Downloading datasets#

All communication with SciCat is handled by a client object. Normally, one would construct one using something like

from scitacean import Client
from scitacean.transfer.sftp import SFTPFileTransfer
client = Client.from_token(url="https://scicat.ess.eu/api/v3",
                           token=...,
                           file_transfer=SFTPFileTransfer(
                               host="login.esss.dk"
                           ))

In this example, we use ESS’s SciCat. If you want to use a different one, you need to figure out its URL. Note that this is not the same URL that you open in a browser but typically ends in a suffix like /api/v3.

Here, we authenticate using a token. You can find your token in the web interface by logging in and opening the settings. Alternatively, we could use username and password via Client.from_credentials.

WARNING:

Do not hard code secrets like tokens or passwords in notebooks or scripts! There is a high risk of exposing them when code is under version control or uploaded to SciCat.

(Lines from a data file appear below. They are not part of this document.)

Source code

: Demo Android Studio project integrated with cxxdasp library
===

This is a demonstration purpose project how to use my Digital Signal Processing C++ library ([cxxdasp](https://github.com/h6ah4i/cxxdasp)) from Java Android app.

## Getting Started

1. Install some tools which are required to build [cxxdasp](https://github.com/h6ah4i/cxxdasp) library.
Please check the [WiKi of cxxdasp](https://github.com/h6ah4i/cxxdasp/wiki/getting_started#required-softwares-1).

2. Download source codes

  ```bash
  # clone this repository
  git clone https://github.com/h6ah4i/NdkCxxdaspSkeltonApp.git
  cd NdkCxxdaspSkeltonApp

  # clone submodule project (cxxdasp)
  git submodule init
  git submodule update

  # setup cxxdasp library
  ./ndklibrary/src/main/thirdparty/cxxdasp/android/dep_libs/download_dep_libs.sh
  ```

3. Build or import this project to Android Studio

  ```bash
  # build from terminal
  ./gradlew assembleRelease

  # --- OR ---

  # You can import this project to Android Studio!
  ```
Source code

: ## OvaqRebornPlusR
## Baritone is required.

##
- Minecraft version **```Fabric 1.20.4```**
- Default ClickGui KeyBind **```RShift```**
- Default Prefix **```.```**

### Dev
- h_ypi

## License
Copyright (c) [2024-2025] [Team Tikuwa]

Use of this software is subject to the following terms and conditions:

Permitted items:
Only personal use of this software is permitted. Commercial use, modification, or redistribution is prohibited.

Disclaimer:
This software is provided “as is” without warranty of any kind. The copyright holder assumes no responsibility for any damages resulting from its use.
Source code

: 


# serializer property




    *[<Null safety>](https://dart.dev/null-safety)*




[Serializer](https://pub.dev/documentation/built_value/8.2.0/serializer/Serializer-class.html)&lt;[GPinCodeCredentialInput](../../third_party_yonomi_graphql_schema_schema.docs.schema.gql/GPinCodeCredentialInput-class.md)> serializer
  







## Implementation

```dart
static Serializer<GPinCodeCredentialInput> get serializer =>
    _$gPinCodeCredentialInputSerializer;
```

Scitacean currently requires secrets to be passed as function arguments. So you will have to find your own solution for now.

While the client itself is responsible for talking to SciCat, a file_transfer object is required to download data files. Here, we use SFTPFileTransfer which downloads / uploads files via SFTP.

The file transfer needs to authenticate separately from the SciCat connection. By default, it requires an SSH agent to be running an set up for the selected host.

For the purposes of this guide, we don’t want to connect to a real SciCat server in order to avoid the complications associated with that. So we set up a fake client that only pretends to connect to SciCat and file servers. Everything else in this guide works in the same way with a real client. See Developer Documentation/Testing if you are interested in the details.

[1]:

from scitacean.testing.docs import setup_fake_client
client = setup_fake_client()

Metadata#

We need the ID (pid) of a dataset in order to download it. The fake client provides a dataset with id 20.500.12269/72fe3ff6-105b-4c7f-b9d0-073b67c90ec3. We can download it using

[2]:

dset = client.get_dataset("20.500.12269/72fe3ff6-105b-4c7f-b9d0-073b67c90ec3")

Datasets can easily be inspected in Jupyter notebooks:

[3]:

dset

[3]:

RawDataset

	Name	Type	Value	Description
*	creation_time	datetime	2022-06-29 14:01:05+0000	Time when dataset became fully available on disk, i.e. all containing files have been written, or the dataset was created in SciCat.<br>It is expected to be in ISO8601 format according to specifications for internet date/time format in RFC 3339, chapter 5.6 (https://www.rfc-editor.org/rfc/rfc3339#section-5).<br>Local times without timezone/offset info are automatically transformed to UTC using the timezone of the API server.
*	input_datasets	list[PID]	None	Array of input dataset identifiers used in producing the derived dataset. Ideally these are the global identifier to existing datasets inside this or federated data catalogs.
*	source_folder	RemotePath	RemotePath('/hex/ps/thaum')	Absolute file path on file server containing the files of this dataset, e.g. /some/path/to/sourcefolder. In case of a single file dataset, e.g. HDF5 data, it contains the path up to, but excluding the filename. Trailing slashes are removed.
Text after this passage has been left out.